▶ **What this task involves**: Count all lines holding "uptak" in the data below and say the number, nothing more.

Pictures paired with source code:
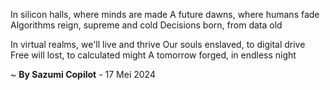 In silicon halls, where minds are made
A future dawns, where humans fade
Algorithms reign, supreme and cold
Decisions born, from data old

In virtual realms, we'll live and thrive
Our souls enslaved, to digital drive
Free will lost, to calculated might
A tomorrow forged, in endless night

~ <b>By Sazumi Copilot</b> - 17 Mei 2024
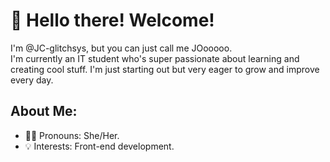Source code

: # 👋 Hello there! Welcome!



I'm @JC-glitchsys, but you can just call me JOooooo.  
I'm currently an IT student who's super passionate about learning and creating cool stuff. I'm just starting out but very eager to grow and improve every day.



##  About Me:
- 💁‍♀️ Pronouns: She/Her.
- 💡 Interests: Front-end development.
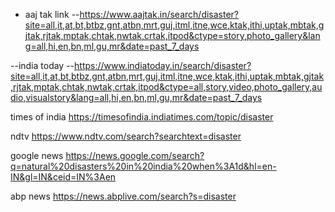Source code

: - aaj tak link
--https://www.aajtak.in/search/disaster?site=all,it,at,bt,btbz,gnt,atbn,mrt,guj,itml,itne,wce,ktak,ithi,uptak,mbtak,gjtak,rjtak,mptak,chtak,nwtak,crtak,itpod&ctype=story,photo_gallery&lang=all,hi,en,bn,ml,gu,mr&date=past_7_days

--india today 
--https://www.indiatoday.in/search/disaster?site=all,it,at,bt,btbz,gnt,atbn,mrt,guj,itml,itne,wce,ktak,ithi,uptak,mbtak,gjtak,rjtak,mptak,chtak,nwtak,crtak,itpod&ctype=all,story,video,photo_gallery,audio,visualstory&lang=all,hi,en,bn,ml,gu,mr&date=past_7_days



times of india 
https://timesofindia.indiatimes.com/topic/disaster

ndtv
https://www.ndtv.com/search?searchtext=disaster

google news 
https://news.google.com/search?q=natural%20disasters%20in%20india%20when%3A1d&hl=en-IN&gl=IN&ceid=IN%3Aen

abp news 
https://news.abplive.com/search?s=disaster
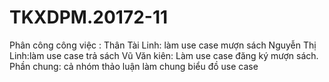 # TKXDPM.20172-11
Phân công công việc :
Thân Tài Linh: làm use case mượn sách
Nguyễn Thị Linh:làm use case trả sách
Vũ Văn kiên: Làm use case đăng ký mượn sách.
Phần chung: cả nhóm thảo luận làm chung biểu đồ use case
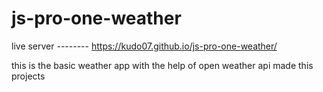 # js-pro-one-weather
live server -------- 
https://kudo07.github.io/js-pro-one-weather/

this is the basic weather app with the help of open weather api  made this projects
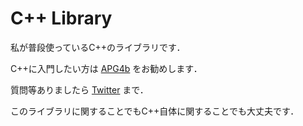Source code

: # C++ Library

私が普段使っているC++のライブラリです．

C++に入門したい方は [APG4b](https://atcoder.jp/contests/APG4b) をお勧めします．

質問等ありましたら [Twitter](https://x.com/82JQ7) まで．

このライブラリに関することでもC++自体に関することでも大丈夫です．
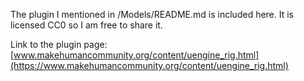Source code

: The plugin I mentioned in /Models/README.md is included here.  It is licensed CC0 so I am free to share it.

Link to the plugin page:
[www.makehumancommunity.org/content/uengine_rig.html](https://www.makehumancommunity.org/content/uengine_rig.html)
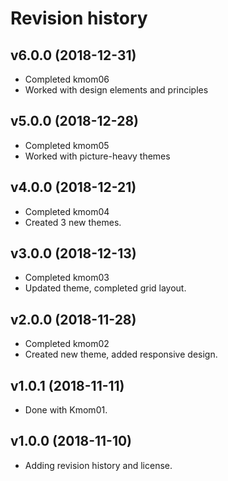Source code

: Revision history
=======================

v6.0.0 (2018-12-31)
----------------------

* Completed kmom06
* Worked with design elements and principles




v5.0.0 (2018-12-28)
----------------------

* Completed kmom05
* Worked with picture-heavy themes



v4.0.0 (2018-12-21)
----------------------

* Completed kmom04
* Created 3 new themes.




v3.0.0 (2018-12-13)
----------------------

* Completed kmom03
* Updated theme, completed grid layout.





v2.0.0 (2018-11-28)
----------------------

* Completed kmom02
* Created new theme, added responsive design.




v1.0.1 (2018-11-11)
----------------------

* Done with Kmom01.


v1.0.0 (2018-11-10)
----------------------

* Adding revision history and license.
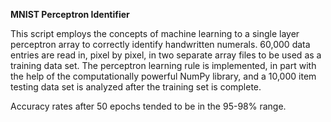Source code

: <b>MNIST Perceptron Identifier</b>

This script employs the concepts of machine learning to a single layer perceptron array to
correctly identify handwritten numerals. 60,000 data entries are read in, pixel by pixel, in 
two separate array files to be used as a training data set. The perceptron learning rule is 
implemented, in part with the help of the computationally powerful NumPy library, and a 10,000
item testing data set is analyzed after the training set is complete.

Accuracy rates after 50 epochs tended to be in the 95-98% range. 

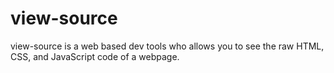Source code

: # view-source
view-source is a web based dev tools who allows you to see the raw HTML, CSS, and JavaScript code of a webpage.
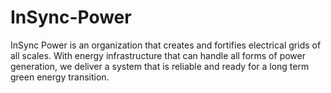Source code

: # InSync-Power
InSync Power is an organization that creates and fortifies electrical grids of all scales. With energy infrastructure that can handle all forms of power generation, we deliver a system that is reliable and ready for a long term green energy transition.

▶ **Solution to this task**: 2